Regina Cano

Havana has beautiful green areas but also barren neighborhoods with few trees. Photo: Caridad

I’ve just seen how a more than 20-year-old tree with medicinal properties has been thoughtlessly cut down.  It was felled by a neighbor of mine who lives in an apartment bordering the common garden of a building on the well-known calle de Los Almendros (Almond Tree Street) in the Alamar community.  Her justification was that she needed to divide her apartment for the benefit of her son and to clear the path for an unnecessary diagonal sidewalk.

It seems that such thoughtlessness extends to all those authorities related to as this.

This tree had properties excellent for treating colds and the flu, and possibly had other uses unknown by me.

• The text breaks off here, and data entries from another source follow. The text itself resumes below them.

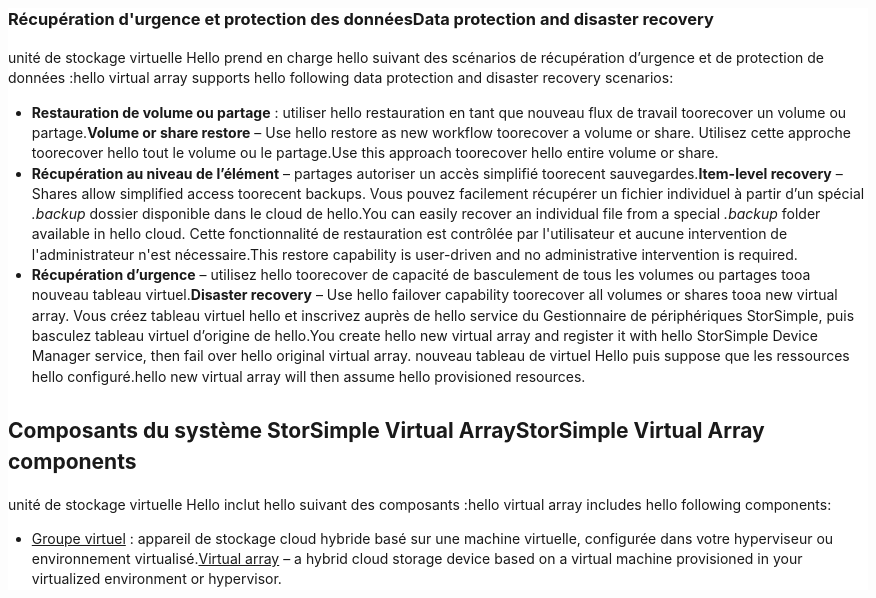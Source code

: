 ### <a name="data-protection-and-disaster-recovery"></a><span data-ttu-id="cc10e-199">Récupération d'urgence et protection des données</span><span class="sxs-lookup"><span data-stu-id="cc10e-199">Data protection and disaster recovery</span></span>
<span data-ttu-id="cc10e-200">unité de stockage virtuelle Hello prend en charge hello suivant des scénarios de récupération d’urgence et de protection de données :</span><span class="sxs-lookup"><span data-stu-id="cc10e-200">hello virtual array supports hello following data protection and disaster recovery scenarios:</span></span>

* <span data-ttu-id="cc10e-201">**Restauration de volume ou partage** : utiliser hello restauration en tant que nouveau flux de travail toorecover un volume ou partage.</span><span class="sxs-lookup"><span data-stu-id="cc10e-201">**Volume or share restore** – Use hello restore as new workflow toorecover a volume or share.</span></span> <span data-ttu-id="cc10e-202">Utilisez cette approche toorecover hello tout le volume ou le partage.</span><span class="sxs-lookup"><span data-stu-id="cc10e-202">Use this approach toorecover hello entire volume or share.</span></span>
* <span data-ttu-id="cc10e-203">**Récupération au niveau de l’élément** – partages autoriser un accès simplifié toorecent sauvegardes.</span><span class="sxs-lookup"><span data-stu-id="cc10e-203">**Item-level recovery** – Shares allow simplified access toorecent backups.</span></span> <span data-ttu-id="cc10e-204">Vous pouvez facilement récupérer un fichier individuel à partir d’un spécial *.backup* dossier disponible dans le cloud de hello.</span><span class="sxs-lookup"><span data-stu-id="cc10e-204">You can easily recover an individual file from a special *.backup* folder available in hello cloud.</span></span> <span data-ttu-id="cc10e-205">Cette fonctionnalité de restauration est contrôlée par l'utilisateur et aucune intervention de l'administrateur n'est nécessaire.</span><span class="sxs-lookup"><span data-stu-id="cc10e-205">This restore capability is user-driven and no administrative intervention is required.</span></span>
* <span data-ttu-id="cc10e-206">**Récupération d’urgence** – utilisez hello toorecover de capacité de basculement de tous les volumes ou partages tooa nouveau tableau virtuel.</span><span class="sxs-lookup"><span data-stu-id="cc10e-206">**Disaster recovery** – Use hello failover capability toorecover all volumes or shares tooa new virtual array.</span></span> <span data-ttu-id="cc10e-207">Vous créez tableau virtuel hello et inscrivez auprès de hello service du Gestionnaire de périphériques StorSimple, puis basculez tableau virtuel d’origine de hello.</span><span class="sxs-lookup"><span data-stu-id="cc10e-207">You create hello new virtual array and register it with hello StorSimple Device Manager service, then fail over hello original virtual array.</span></span> <span data-ttu-id="cc10e-208">nouveau tableau de virtuel Hello puis suppose que les ressources hello configuré.</span><span class="sxs-lookup"><span data-stu-id="cc10e-208">hello new virtual array will then assume hello provisioned resources.</span></span> 

## <a name="storsimple-virtual-array-components"></a><span data-ttu-id="cc10e-209">Composants du système StorSimple Virtual Array</span><span class="sxs-lookup"><span data-stu-id="cc10e-209">StorSimple Virtual Array components</span></span>
<span data-ttu-id="cc10e-210">unité de stockage virtuelle Hello inclut hello suivant des composants :</span><span class="sxs-lookup"><span data-stu-id="cc10e-210">hello virtual array includes hello following components:</span></span>

* <span data-ttu-id="cc10e-211">[Groupe virtuel](#virtual-array) : appareil de stockage cloud hybride basé sur une machine virtuelle, configurée dans votre hyperviseur ou environnement virtualisé.</span><span class="sxs-lookup"><span data-stu-id="cc10e-211">[Virtual array](#virtual-array) – a hybrid cloud storage device based on a virtual machine provisioned in your virtualized environment or hypervisor.</span></span>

Alamar, the community in which I live, is considered by many people who reside in the center of Havana (five miles away) as “the country,” a place where few wish to live.   Perhaps they say this jokingly, but they never cease to express it this way.

Where I live is a community that skirts the coast, and therefore is close to the sea.  However, as is characteristic of this climate, everything grows almost immediately, which results in what we call the woods.

Thanks to these characteristics, it’s not difficult to suppose that many trees once existed in this area, though they’re no longer here due to the Housing Construction Plan, which has been implemented over the past 30 plus years and has affected much of the zone.

Construction has not ceased, though it has tailed off considerably.  Still, the lack of attention and respect for the existence of the natural environment has undoubtedly affected the ecological balance of the area.  Though nature will recover in the long run, for the time being it has changed.

At the initiation of this housing development effort, a tree nursery existed with the aim of continually replanting the areas around the buildings’ the parks, children’s daycare centers, and any other space, with a great diversity of natural species.  With time that activity ceased, and all buildings constructed less than 15 to 20 years ago shine with vast tracks of cement, occasionally with not a single plant in sight.

All of this has engendered a sense of indifference toward nature.  The need for housing, which forced people to come to Alamar in recent times, and the lack of attention by the government officials in charge, has resulted in a level of detachment that has been fomented over many years and which is difficult to counteract.

Daily, one can witness the pruning or mutilation of trees to get rid of wasp nests or for new construction or to stem cracking sidewalks.  But no effort is made to replace them.  No search is conducted for a better place for the existence of this life that is so very important for people and animals.